The real reason Marc Andreessen is urging billionaires to homeschool their kids

Marc Andreessen — Entrepreneur Marc Andreessen speaks onstage during TechCrunch Disrupt SF 2016 at Pier 48 on September 13, 2016 in San Francisco, California.
Andreessen Horowitz general partner Marc Andreessen.
  • Marc Andreessen told billionaires to homeschool their children at the Sun Valley conference.
  • The legendary venture capitalist has bet heavily on edtech in recent years.
  • “We’re on the front end of a pretty dramatic homeschooling boom,” he said in 2021.

Legendary venture capital investor Marc Andreessen has used this week's Sun Valley conference to espouse the benefits of homeschooling.

According to Puck's Dylan Byers, the a16z founder and Meta board member sat on a panel with Peter Thiel at the billionaires' summer camp, and both "strongly advocated that all the attending moguls homeschool their kids".

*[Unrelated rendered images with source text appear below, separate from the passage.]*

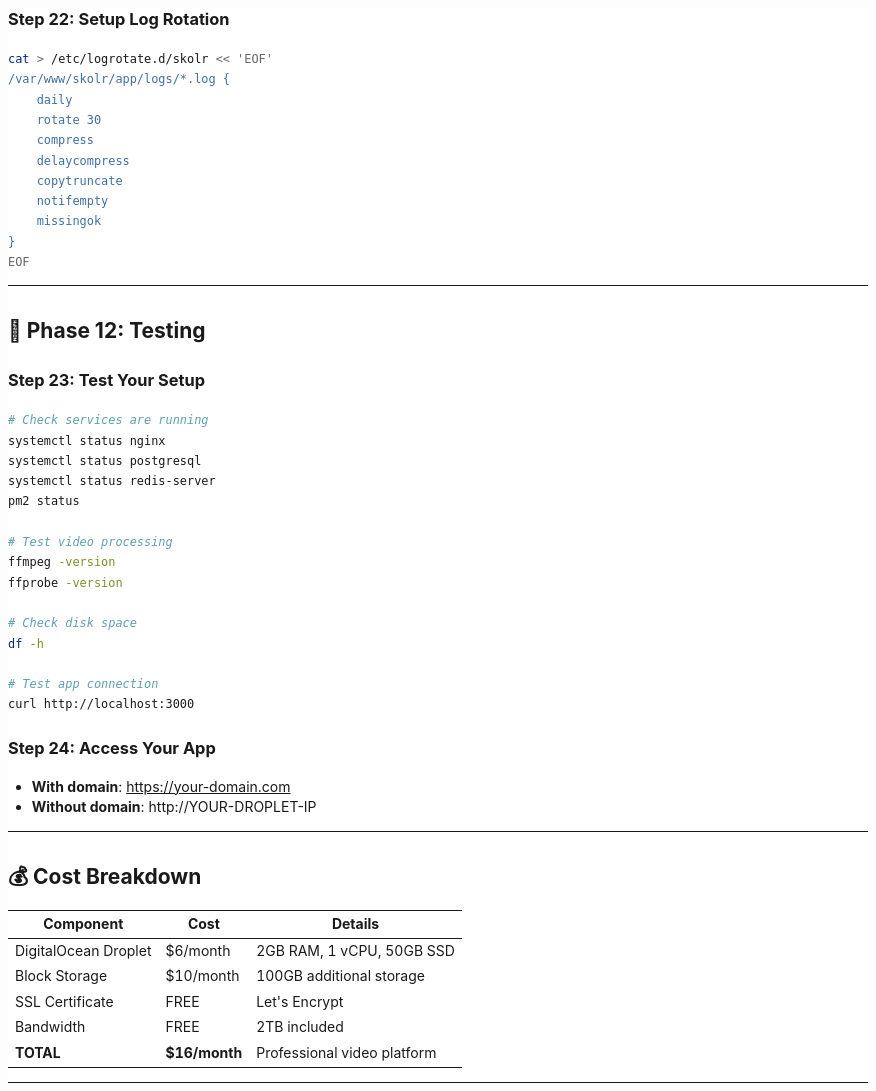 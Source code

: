 ### Step 22: Setup Log Rotation
```bash
cat > /etc/logrotate.d/skolr << 'EOF'
/var/www/skolr/app/logs/*.log {
    daily
    rotate 30
    compress
    delaycompress
    copytruncate
    notifempty
    missingok
}
EOF
```

---

## 🧪 Phase 12: Testing

### Step 23: Test Your Setup
```bash
# Check services are running
systemctl status nginx
systemctl status postgresql
systemctl status redis-server
pm2 status

# Test video processing
ffmpeg -version
ffprobe -version

# Check disk space
df -h

# Test app connection
curl http://localhost:3000
```

### Step 24: Access Your App
- **With domain**: https://your-domain.com
- **Without domain**: http://YOUR-DROPLET-IP

---

## 💰 Cost Breakdown

| Component | Cost | Details |
|-----------|------|---------|
| DigitalOcean Droplet | $6/month | 2GB RAM, 1 vCPU, 50GB SSD |
| Block Storage | $10/month | 100GB additional storage |
| SSL Certificate | FREE | Let's Encrypt |
| Bandwidth | FREE | 2TB included |
| **TOTAL** | **$16/month** | Professional video platform |

---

Andreessen also weighed in on the potential Elon Musk/Mark Zuckerberg cage fight, issuing a "full-throated endorsement" for what would be "a return to how humans have historically defended themselves," per Byers.

Musk and Zuckerberg have been been trading barbs online since Musk summoned Zuckerberg to a cage fight last month.

Meanwhile, it's not the first time that Andreessen has called for more homeschooling.

In 2021, he told Colossus' "Invest Like the Best" podcast that the pandemic was likely to spark a rapid rise in parents pulling their children out of classrooms, because the learn-from-home era showed them the potential flaws in the US education system.

"It certainly feels like we're on the front end of a pretty dramatic homeschooling boom," Andreessen said.

"It turns out some things have changed," he added. "So the current curricula is quite a bit different at a lot of schools – I know a lot of parents were just shocked, absolutely shocked at the stuff that was coming across."

Andreessen Horowitz, a venture capital firm set up by Marc Andreessen and Ben Horowitz, has tried to take advantage of that potential growing trend by betting heavily on edtech in recent years, as part of what it says is an effort to build a "new learning economy".

It plowed $20 million into the collective learning startup Maven in May 2021, and it led a $4.75 million seed funding round for Odyssey, which provides parents with micro-grants.

Hence Andreessen's calls for more homeschooling at this week's billionaire summer camp.